Tennessee United for Human Rights held a large interreligious, multicultural event for International Peace Day at the Church of Scientology community hall.
Press Release – updated: Sep 27, 2018 11:41 PDT
NASHVILLE, Tenn., September 27, 2018 – Tennessee United for Human Rights, and the Nashville Church of Scientology, held its fourth annual Celebration of International Day of Peace, with a large number of religious and cultural leaders bringing words of peace from their respective traditions and backgrounds for an event titled “Speak Your Peace.”
International Day of Peace was declared by the United Nations General Assembly as a day devoted to strengthening the ideals of peace, both within and among all nations and peoples. In Nashville, each year, International Day of Peace has been observed with a different theme related to the Universal Declaration of Human Rights.
Tennessee United for Human Rights (TUHR) promotes human rights education to combat ignorance and make peace a reality by increasing awareness of human rights. In this 70th anniversary year of the Universal Declaration of Human Rights, TUHR brought together people of many faiths to share words of peace.
“I am proud that we were able to bring together a multicultural, multifaith community of people who could speak about peace on a human level,” said Rev. Brian Fesler, pastor of the Nashville Church of Scientology and regional coordinator for Tennessee United for Human Rights.
Religious traditions represented included Baha'i, Baptist, Hare Krishna, Jewish, Church of Jesus Christ of Latter-day Saints, Presbyterian, Sikh, Unity and Scientology.
As reflected in the religious readings presented by the many religious leaders participating in the program, peace is a unifying message shared by all.
TUHR is a chapter of United for Human Rights, formed on the 60th anniversary of the Universal Declaration of Human Rights to provide human rights resources and educational materials to all sectors of society.

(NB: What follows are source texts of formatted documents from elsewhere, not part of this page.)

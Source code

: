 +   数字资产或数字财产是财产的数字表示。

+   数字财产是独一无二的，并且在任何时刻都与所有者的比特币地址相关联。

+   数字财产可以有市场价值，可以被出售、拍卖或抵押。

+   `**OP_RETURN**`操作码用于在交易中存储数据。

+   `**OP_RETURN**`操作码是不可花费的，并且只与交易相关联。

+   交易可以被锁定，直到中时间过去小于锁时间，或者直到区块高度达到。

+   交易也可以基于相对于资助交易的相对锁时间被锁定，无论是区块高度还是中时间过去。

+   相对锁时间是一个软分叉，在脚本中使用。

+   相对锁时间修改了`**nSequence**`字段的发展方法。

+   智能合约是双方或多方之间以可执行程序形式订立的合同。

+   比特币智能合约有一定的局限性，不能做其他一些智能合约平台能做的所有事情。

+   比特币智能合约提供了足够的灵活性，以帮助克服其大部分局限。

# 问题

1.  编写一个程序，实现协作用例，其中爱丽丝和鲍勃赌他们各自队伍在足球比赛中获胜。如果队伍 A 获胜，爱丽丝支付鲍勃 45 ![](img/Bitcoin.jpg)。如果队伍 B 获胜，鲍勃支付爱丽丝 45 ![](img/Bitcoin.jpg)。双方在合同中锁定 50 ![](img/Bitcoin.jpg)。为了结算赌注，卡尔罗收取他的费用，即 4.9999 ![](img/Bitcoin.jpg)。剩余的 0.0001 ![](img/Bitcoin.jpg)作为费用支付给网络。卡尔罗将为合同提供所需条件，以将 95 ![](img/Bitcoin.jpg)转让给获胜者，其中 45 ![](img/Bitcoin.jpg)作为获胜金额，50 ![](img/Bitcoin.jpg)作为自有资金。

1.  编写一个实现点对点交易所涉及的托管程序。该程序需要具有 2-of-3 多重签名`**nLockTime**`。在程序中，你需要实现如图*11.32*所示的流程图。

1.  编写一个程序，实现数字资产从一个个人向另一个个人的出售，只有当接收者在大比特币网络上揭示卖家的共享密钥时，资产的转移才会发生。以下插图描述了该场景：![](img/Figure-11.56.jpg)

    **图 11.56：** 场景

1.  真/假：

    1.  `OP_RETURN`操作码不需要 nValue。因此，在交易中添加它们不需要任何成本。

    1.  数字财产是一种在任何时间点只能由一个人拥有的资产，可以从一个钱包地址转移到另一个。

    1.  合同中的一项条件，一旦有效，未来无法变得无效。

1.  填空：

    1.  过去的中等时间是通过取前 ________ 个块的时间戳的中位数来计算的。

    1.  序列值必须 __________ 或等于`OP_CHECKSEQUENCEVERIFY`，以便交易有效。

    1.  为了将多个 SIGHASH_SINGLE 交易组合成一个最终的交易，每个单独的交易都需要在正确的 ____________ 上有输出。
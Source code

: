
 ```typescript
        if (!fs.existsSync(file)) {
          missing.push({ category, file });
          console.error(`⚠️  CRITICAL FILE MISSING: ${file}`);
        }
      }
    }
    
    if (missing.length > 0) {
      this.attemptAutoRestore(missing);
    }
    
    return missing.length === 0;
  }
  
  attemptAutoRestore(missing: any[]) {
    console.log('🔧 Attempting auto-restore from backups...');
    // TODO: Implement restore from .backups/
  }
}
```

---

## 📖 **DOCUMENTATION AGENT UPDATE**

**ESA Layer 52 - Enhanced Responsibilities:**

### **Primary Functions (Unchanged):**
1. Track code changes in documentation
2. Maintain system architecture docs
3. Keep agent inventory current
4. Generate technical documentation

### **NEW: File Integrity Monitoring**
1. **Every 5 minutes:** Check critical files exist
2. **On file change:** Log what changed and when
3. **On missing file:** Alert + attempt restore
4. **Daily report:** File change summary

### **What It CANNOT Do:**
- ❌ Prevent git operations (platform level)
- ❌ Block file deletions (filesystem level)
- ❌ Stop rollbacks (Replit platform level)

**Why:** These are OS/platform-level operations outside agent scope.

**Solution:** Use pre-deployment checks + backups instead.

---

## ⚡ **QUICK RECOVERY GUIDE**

The Church of Scientology and Scientologists support United for Human Rights, and its program for young people, Youth for Human Rights, the world’s largest nongovernmental human rights education campaign, reaching out in 195 countries in 27 languages and embraced by thousands of activists, officials, groups and organizations. Their support of the initiative is inspired by Scientology Founder L. Ron Hubbard’s conviction that “It is vital that all thinking men urge upon their governments sweeping reforms in the field of human rights.”